= Coates baronets =

Baronetcy in the Baronetage of the United Kingdom

The Coates Baronetcy, of Haypark in the City of Belfast, is a title in the Baronetage of the United Kingdom (see also Milnes Coates baronets, which is a separate baronetcy in England and Coats baronets, which is a separate baronetcy in Scotland). It was created on 15 July 1921 for William Coates. He was a senior partner of William F. Coates & Co, stockbrokers, of Belfast, Lord Mayor of Belfast in 1920, 1921, 1922, 1929 and 1930 and a member of the Senate of Northern Ireland.
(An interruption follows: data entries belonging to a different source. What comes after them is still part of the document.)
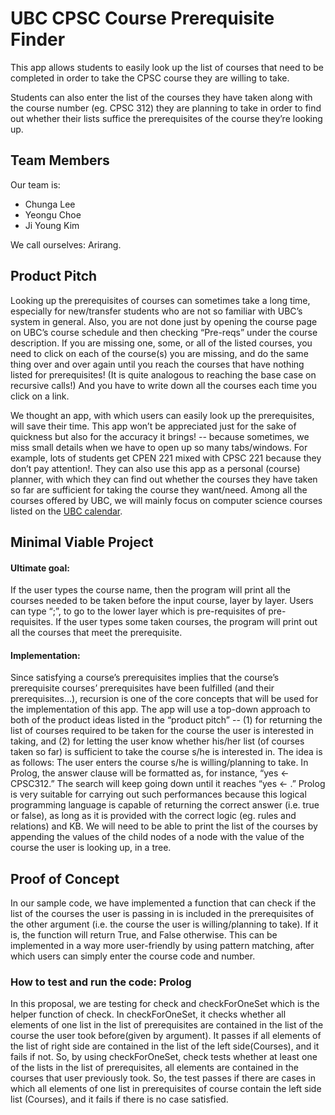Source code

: # UBC CPSC Course Prerequisite Finder

This app allows students to easily look up the list of courses that need to be completed in order to take the CPSC course they are willing to take. 

Students can also enter the list of the courses they have taken along with the course number (eg. CPSC 312) they are planning to take in order to find out whether their lists suffice the prerequisites of the course they’re looking up.


## Team Members

Our team is:

+ Chunga Lee
+ Yeongu Choe
+ Ji Young Kim

We call ourselves: Arirang.


## Product Pitch

Looking up the prerequisites of courses can sometimes take a long time, especially for new/transfer students who are not so familiar with UBC’s system in general. Also, you are not done just by opening the course page on UBC’s course schedule and then checking “Pre-reqs” under the course description. If you are missing one, some, or all of the listed courses, you need to click on each of the course(s) you are missing, and do the same thing over and over again until you reach the courses that have nothing listed for prerequisites! (It is quite analogous to reaching the base case on recursive calls!) And you have to write down all the courses each time you click on a link.

We thought an app, with which users can easily look up the prerequisites, will save their time. This app won’t be appreciated just for the sake of quickness but also for the accuracy it brings! -- because sometimes, we miss small details when we have to open up so many tabs/windows. For example, lots of students get CPEN 221 mixed with CPSC 221 because they don’t pay attention!. They can also use this app as a personal (course) planner, with which they can find out whether the courses they have taken so far are sufficient for taking the course they want/need. Among all the courses offered by UBC, we will mainly focus on computer science courses listed on the [UBC calendar](http://www.calendar.ubc.ca/vancouver/courses.cfm?page=name&code=CPSC).


## Minimal Viable Project

#### Ultimate goal:

If the user types the course name, then the program will print all the courses needed to be taken before the input course, layer by layer. Users can type “;”, to go to the lower layer which is pre-requisites of pre-requisites.
If the user types some taken courses, the program will print out all the courses that meet the prerequisite.


#### Implementation:

Since satisfying a course’s prerequisites implies that the course’s prerequisite courses’ prerequisites have been fulfilled (and their prerequisites…), recursion is one of the core concepts that will be used for the implementation of this app.
The app will use a top-down approach to both of the product ideas listed in the “product pitch” -- (1) for returning the list of courses required to be taken for the course the user is interested in taking, and (2) for letting the user know whether his/her list (of courses taken so far) is sufficient to take the course s/he is interested in. The idea is as follows: The user enters the course s/he is willing/planning to take. In Prolog, the answer clause will be formatted as, for instance, “yes <- CPSC312.” The search will keep going down until it reaches “yes <- .”
Prolog is very suitable for carrying out such performances because this logical programming language is capable of returning the correct answer (i.e. true or false), as long as it is provided with the correct logic (eg. rules and relations) and KB. We will need to be able to print the list of the courses by appending the values of the child nodes of a node with the value of the course the user is looking up, in a tree.


## Proof of Concept

In our sample code, we have implemented a function that can check if the list of the courses the user is passing in is included in the prerequisites of the other argument (i.e. the course the user is willing/planning to take). If it is, the function will return True, and False otherwise. This can be implemented in a way more user-friendly by using pattern matching, after which users can simply enter the course code and number.


### How to test and run the code: Prolog

In this proposal, we are testing for check and checkForOneSet which is the helper function of check. In checkForOneSet, it checks whether all elements of one list in the list of prerequisites are contained in the list of the course the user took before(given by argument). It passes if all elements of the list of right side are contained in the list of the left side(Courses), and it fails if not. 
So, by using checkForOneSet, check tests whether at least one of the lists in the list of prerequisites, all elements are contained in the courses that user previously took. So, the test passes if there are cases in which all elements of one list in prerequisites of course contain the left side list (Courses), and it fails if there is no case satisfied.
He was succeeded by his son, the second Baronet. He was a brigadier in the Royal Tank Regiment. As of 2025 the title is held by his son, the third Baronet, who succeeded in 1994.

==Coates baronets, of Haypark (1921)==
- Sir William Frederick Coates, 1st Baronet (1866–1932)
- Sir Frederick Gregory Lindsay Coates, 2nd Baronet (1916–1994)
- Sir David Frederick Charlton Coates, 3rd Baronet (born 1948)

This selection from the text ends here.